## [TASK ITEM]
Restate the data below word for word. Leave the images out.
--- INPUT MATERIAL Enclosed Below ---
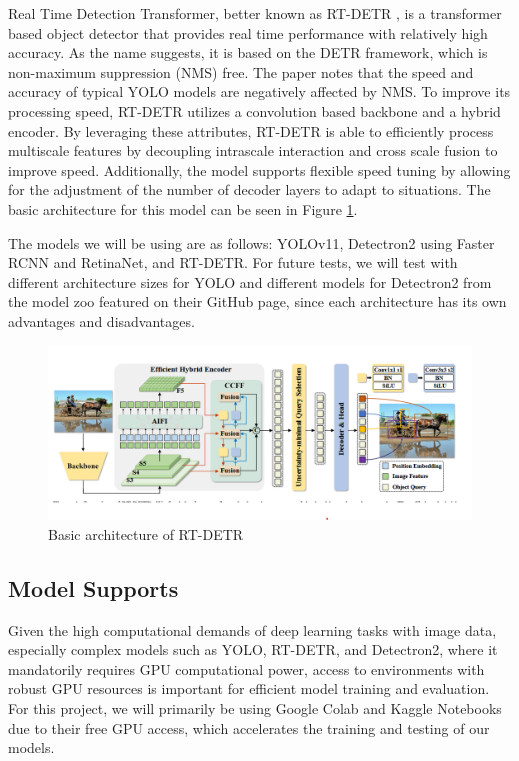 \documentclass[stu,12pt,floatsintext]{apa7}
\begin{document}
Real Time Detection Transformer, better known as RT-DETR \parencite{zhao_detrs_2024}, is a transformer based object detector that provides real time performance with relatively high accuracy. As the name suggests, it is based on the DETR framework, which is non-maximum suppression (NMS) free. The paper notes that the speed and accuracy of typical YOLO models are negatively affected by NMS. To improve its processing speed, RT-DETR utilizes a convolution based backbone and a hybrid encoder. By leveraging these attributes, RT-DETR is able to efficiently process multiscale features by decoupling intrascale interaction and cross scale fusion to improve speed. Additionally, the model supports flexible speed tuning by allowing for the adjustment of the number of decoder layers to adapt to situations. The basic architecture for this model can be seen in Figure \ref{fig:rt-detr}.


The models we will be using are as follows: YOLOv11, Detectron2 using Faster RCNN and RetinaNet, and RT-DETR. For future tests, we will test with different architecture sizes for YOLO and different models for Detectron2 from the model zoo featured on their GitHub page, since each architecture has its own advantages and disadvantages.

\begin{figure}
    \centering
    \includegraphics[width=0.75\linewidth]{rt-detr_architecture.png}
    \caption{Basic architecture of RT-DETR}
    \label{fig:rt-detr}
\end{figure}


\subsection{Model Supports}
Given the high computational demands of deep learning tasks with image data, especially complex models such as YOLO, RT-DETR, and Detectron2, where it mandatorily requires GPU computational power, access to environments with robust GPU resources is important for efficient model training and evaluation. For this project, we will primarily be using Google Colab and Kaggle Notebooks due to their free GPU access, which accelerates the training and testing of our models.
\end{document}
--- End of Enclosed INPUT MATERIAL ---
## [OUTPUT FOR THIS EXERCISE]
 \documentclass[stu,12pt,floatsintext]{apa7}
\begin{document}
Real Time Detection Transformer, better known as RT-DETR \parencite{zhao_detrs_2024}, is a transformer based object detector that provides real time performance with relatively high accuracy. As the name suggests, it is based on the DETR framework, which is non-maximum suppression (NMS) free. The paper notes that the speed and accuracy of typical YOLO models are negatively affected by NMS. To improve its processing speed, RT-DETR utilizes a convolution based backbone and a hybrid encoder. By leveraging these attributes, RT-DETR is able to efficiently process multiscale features by decoupling intrascale interaction and cross scale fusion to improve speed. Additionally, the model supports flexible speed tuning by allowing for the adjustment of the number of decoder layers to adapt to situations. The basic architecture for this model can be seen in Figure \ref{fig:rt-detr}.


The models we will be using are as follows: YOLOv11, Detectron2 using Faster RCNN and RetinaNet, and RT-DETR. For future tests, we will test with different architecture sizes for YOLO and different models for Detectron2 from the model zoo featured on their GitHub page, since each architecture has its own advantages and disadvantages.

\begin{figure}
    \centering
    \includegraphics[width=0.75\linewidth]{rt-detr_architecture.png}
    \caption{Basic architecture of RT-DETR}
    \label{fig:rt-detr}
\end{figure}


\subsection{Model Supports}
Given the high computational demands of deep learning tasks with image data, especially complex models such as YOLO, RT-DETR, and Detectron2, where it mandatorily requires GPU computational power, access to environments with robust GPU resources is important for efficient model training and evaluation. For this project, we will primarily be using Google Colab and Kaggle Notebooks due to their free GPU access, which accelerates the training and testing of our models.
\end{document}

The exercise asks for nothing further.